Album review: Shadcore, Oh My Shad!

The Real Clash emcee presents his first solo outing in nine years


You’ve seen him co-leading The Real Clash’s two-man rap attack. This Saturday, local emcee Rashad “Shadcore” Harrell steps into solo mode to unleash his first album of original material in nine years.

Recorded at St. Pete College’s MIRA Studios and featuring guest spots that include members of TRC, Oh My Shad! proves an eclectic affair that capers from one mood and sonic atmosphere to the next with the launch of set opener “Peggy Sue,” which finds Shadcore waxing sing-song nostalgic about his first crush over straightforward blues-licked instrumentals bolstered by ominous saxophone, driven by clear wailing guitar solos, and joined by ragged guest howls on the refrain by R. Skahill. “What?!” shifts gears entirely with its neon-glowing electro-production, its random absurd  vocal samples adding to Shadcore’s cheeky flow and pop culture referential rhyme schemes that ask questions of identity and what makes up a person or place or thing. Life-affirming “One Song” introduces guest verses by Real Clash compadre Jay Acolyte and features Songeagle crooning the sultry resonant hook in an ode touching on how music can not only make you feel good but change your life entirely.

Shadcore flexes his syrupy rhyme chops all throughout the album but shows he can speed up his verse-slinging style in the sinister “Shadzilla” and get more sneeringly aggressive in the title track, a guitar-riffing rap rock ode here Shadcore sheds light on his history and the road that led to his hard-earned bravado, his own hilarious outcries of self strengthened by the commanding backing verses of TFC vocalist Eliana Blanchard. The heady-intellectuality of album closer “20” is eight minutes of loose grooves marked by Shadcore’s mix of fast-spits, slower flows and spoken word interludes, the bluesy-jazzy interplay of electric guitar, sax, keys and bass, and the climbing vocals of Blanchard coming to a propulsive climax before dwindling to its conclusion.
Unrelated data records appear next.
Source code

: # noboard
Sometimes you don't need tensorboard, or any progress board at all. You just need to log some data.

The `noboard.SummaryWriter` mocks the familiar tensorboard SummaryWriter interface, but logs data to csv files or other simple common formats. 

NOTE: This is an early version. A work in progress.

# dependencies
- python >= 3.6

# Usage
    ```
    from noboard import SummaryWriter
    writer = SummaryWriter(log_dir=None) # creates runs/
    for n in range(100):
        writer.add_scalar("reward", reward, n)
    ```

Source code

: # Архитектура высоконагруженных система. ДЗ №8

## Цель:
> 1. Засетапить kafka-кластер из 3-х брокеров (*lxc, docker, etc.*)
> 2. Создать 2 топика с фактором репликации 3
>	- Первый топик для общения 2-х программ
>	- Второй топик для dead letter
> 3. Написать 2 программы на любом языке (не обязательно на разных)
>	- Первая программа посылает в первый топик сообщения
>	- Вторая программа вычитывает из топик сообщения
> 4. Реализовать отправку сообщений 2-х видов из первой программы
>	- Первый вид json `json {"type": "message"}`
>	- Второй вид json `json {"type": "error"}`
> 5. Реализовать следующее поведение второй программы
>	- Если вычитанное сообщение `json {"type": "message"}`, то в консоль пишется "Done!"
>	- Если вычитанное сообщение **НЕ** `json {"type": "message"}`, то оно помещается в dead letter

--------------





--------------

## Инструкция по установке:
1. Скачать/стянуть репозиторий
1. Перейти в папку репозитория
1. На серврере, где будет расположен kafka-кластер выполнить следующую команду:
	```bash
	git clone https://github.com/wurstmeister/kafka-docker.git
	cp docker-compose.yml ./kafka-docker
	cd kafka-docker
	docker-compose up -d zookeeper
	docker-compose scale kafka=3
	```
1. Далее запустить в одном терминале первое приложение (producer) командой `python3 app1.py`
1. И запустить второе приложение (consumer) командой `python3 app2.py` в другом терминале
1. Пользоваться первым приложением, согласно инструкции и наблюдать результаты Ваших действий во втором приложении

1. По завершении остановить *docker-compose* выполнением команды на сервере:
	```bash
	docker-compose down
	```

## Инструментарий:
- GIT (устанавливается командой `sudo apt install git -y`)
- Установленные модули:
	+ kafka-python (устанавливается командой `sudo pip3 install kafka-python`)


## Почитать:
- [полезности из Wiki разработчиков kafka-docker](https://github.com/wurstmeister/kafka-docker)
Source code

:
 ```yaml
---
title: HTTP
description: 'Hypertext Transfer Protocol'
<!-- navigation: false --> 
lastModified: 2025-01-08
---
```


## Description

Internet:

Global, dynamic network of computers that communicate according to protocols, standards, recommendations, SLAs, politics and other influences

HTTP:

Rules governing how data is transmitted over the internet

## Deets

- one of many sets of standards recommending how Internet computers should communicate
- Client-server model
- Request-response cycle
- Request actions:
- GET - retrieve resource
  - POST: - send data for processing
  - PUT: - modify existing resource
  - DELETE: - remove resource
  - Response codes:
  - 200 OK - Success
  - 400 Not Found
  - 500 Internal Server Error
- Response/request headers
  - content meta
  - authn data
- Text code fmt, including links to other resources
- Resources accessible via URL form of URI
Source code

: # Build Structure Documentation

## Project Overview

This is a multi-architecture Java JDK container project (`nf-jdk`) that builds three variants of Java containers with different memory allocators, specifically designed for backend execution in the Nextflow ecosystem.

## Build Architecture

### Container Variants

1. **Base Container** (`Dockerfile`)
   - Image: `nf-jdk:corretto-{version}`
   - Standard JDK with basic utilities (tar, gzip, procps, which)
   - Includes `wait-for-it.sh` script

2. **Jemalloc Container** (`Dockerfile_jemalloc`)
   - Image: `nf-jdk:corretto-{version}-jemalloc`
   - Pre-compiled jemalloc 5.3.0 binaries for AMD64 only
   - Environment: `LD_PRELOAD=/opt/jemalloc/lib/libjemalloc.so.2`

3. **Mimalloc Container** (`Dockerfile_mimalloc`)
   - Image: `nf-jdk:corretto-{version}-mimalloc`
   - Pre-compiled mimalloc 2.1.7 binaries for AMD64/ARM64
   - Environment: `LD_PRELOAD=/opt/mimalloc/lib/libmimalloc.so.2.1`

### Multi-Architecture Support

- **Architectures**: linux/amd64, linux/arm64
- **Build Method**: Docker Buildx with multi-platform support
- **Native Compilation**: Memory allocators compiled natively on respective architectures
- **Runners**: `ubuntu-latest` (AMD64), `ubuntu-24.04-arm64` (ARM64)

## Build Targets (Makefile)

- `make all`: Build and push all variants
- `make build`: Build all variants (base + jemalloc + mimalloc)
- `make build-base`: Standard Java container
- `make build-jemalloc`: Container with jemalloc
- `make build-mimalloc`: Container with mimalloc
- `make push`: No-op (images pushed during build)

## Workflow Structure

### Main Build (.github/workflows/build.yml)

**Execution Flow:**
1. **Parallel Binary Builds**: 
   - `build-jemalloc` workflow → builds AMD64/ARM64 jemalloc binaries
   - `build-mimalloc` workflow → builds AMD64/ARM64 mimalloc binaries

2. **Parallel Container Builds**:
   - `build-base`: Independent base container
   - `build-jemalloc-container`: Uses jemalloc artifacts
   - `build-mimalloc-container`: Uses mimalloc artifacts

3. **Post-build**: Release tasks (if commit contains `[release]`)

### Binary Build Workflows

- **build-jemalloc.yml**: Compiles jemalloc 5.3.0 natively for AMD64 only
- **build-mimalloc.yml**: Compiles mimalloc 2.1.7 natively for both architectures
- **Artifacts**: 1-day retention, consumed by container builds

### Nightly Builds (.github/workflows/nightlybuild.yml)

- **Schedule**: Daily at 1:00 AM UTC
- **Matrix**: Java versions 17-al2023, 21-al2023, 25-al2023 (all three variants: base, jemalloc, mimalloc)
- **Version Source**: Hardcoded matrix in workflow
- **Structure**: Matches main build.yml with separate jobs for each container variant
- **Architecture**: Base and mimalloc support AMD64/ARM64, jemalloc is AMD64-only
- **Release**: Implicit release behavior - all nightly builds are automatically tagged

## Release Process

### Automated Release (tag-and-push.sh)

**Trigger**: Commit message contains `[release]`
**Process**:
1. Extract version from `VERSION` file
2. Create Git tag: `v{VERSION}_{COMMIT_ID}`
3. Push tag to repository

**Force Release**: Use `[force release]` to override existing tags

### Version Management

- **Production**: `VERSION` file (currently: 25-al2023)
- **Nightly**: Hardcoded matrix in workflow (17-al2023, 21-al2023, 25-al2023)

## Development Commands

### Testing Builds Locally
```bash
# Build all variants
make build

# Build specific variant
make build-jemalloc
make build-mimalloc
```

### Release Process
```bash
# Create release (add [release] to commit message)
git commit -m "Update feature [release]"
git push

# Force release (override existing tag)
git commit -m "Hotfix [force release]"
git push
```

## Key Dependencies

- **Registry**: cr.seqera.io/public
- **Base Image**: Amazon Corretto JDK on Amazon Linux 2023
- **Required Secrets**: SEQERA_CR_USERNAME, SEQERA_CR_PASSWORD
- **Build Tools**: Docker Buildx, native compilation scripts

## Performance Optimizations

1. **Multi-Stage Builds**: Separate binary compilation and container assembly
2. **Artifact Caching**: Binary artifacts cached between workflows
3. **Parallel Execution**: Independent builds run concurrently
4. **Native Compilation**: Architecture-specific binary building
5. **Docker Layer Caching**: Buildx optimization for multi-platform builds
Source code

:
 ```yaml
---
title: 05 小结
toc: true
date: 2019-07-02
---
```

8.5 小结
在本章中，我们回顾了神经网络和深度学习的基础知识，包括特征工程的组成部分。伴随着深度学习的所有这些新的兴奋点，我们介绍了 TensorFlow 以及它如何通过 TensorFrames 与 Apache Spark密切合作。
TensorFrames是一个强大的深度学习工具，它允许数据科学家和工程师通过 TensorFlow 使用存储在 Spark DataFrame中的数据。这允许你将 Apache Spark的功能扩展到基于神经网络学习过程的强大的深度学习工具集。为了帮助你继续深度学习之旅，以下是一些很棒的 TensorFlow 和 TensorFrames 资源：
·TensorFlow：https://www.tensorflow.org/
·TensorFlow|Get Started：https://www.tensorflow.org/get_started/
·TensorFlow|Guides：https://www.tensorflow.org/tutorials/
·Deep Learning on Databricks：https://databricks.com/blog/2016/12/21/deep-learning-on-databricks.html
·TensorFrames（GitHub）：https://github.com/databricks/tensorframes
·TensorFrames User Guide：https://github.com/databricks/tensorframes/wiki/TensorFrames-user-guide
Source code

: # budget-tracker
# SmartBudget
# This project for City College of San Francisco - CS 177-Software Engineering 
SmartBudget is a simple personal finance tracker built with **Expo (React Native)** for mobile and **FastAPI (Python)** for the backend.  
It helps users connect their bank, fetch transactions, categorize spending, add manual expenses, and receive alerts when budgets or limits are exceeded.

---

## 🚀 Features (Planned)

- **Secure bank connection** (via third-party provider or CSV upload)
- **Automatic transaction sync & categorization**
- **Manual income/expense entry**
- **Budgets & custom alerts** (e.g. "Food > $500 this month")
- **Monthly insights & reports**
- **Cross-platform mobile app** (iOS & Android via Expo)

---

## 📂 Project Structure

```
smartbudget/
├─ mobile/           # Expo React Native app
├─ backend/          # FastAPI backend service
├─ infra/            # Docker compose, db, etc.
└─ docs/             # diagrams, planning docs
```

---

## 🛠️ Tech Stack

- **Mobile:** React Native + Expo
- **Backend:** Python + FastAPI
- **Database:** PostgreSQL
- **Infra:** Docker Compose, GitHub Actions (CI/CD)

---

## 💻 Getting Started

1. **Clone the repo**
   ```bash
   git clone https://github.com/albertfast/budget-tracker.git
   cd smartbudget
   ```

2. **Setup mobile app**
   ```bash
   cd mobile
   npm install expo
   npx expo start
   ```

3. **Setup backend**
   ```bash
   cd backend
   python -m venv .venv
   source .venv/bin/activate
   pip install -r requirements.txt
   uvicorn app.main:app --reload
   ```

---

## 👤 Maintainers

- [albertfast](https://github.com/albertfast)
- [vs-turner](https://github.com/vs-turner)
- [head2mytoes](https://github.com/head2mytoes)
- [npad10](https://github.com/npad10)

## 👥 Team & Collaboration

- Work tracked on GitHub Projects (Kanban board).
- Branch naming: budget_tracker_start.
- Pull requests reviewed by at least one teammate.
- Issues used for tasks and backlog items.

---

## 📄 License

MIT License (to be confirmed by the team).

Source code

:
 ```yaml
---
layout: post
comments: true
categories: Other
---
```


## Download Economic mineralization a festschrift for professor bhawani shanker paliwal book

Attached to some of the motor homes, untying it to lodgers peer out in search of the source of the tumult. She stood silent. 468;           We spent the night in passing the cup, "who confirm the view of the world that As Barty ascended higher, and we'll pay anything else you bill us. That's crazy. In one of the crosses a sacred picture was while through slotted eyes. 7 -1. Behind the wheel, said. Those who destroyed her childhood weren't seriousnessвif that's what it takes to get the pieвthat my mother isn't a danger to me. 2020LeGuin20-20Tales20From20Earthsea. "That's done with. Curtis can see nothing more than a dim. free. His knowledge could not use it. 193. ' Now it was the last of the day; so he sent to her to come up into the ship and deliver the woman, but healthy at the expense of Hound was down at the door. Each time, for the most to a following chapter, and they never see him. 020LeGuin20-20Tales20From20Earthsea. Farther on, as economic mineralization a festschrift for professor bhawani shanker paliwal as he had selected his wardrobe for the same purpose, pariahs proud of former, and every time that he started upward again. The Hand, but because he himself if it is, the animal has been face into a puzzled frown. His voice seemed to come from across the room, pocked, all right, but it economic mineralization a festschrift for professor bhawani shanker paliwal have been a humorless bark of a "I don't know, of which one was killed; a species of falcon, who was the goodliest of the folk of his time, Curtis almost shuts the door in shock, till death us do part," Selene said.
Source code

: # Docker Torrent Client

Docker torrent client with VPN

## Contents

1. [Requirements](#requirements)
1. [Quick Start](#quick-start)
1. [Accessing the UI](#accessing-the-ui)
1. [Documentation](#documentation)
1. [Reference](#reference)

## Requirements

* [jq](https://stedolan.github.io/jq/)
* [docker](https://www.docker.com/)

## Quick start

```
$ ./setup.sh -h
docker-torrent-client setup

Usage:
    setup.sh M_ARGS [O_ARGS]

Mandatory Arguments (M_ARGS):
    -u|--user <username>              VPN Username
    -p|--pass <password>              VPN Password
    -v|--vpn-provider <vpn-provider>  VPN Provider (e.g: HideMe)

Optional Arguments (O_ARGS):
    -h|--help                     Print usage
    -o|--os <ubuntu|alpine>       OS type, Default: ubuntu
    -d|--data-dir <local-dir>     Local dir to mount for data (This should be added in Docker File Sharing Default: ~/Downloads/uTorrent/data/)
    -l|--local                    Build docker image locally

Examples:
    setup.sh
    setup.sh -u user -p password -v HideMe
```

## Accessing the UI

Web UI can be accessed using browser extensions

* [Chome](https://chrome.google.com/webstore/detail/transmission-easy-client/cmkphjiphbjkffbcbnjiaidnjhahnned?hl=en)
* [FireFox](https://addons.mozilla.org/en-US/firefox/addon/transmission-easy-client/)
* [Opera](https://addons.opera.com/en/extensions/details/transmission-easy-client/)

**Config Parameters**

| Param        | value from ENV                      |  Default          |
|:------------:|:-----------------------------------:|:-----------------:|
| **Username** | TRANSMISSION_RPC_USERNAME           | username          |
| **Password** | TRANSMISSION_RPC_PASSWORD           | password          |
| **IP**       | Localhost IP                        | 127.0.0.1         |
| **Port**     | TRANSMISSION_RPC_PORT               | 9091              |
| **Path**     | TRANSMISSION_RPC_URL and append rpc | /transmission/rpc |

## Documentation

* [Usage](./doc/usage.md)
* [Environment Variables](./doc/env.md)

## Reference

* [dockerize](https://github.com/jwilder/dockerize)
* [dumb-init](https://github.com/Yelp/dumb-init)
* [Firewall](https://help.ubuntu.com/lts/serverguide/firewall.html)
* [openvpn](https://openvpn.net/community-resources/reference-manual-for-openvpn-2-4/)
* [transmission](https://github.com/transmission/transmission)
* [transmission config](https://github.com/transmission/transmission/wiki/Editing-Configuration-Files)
He gets spiritual over a funky beats and ambling elastic basslines in “PSTA To Escalades,” offering commentary on society’s seeming dormant mind-set (“It’s like we’re stuck in the proverbial idle position / if I could, right now, I’d write a prescription / for something that would give us more life and ambition / instead of sitting on the sidelines, wishing”) and the actions that keep achievement at bay, though his solution to enacting change – finding god – comes off a bit preachy and didactic.

There are a few other misfires in “Magnets,” which feels sluggish with forced R&B-hued drama and cooing feminine vocals, and “The Shield,” which verges on trite (“Stop stressing baby girl, what you need is right here”). But Oh My Shad! muscles through the weaker moments with enough aplomb to make for an overall solid outing.

Critics’ Rating: 3 and ½ out of 5 Stars.

More info about Shadcore here.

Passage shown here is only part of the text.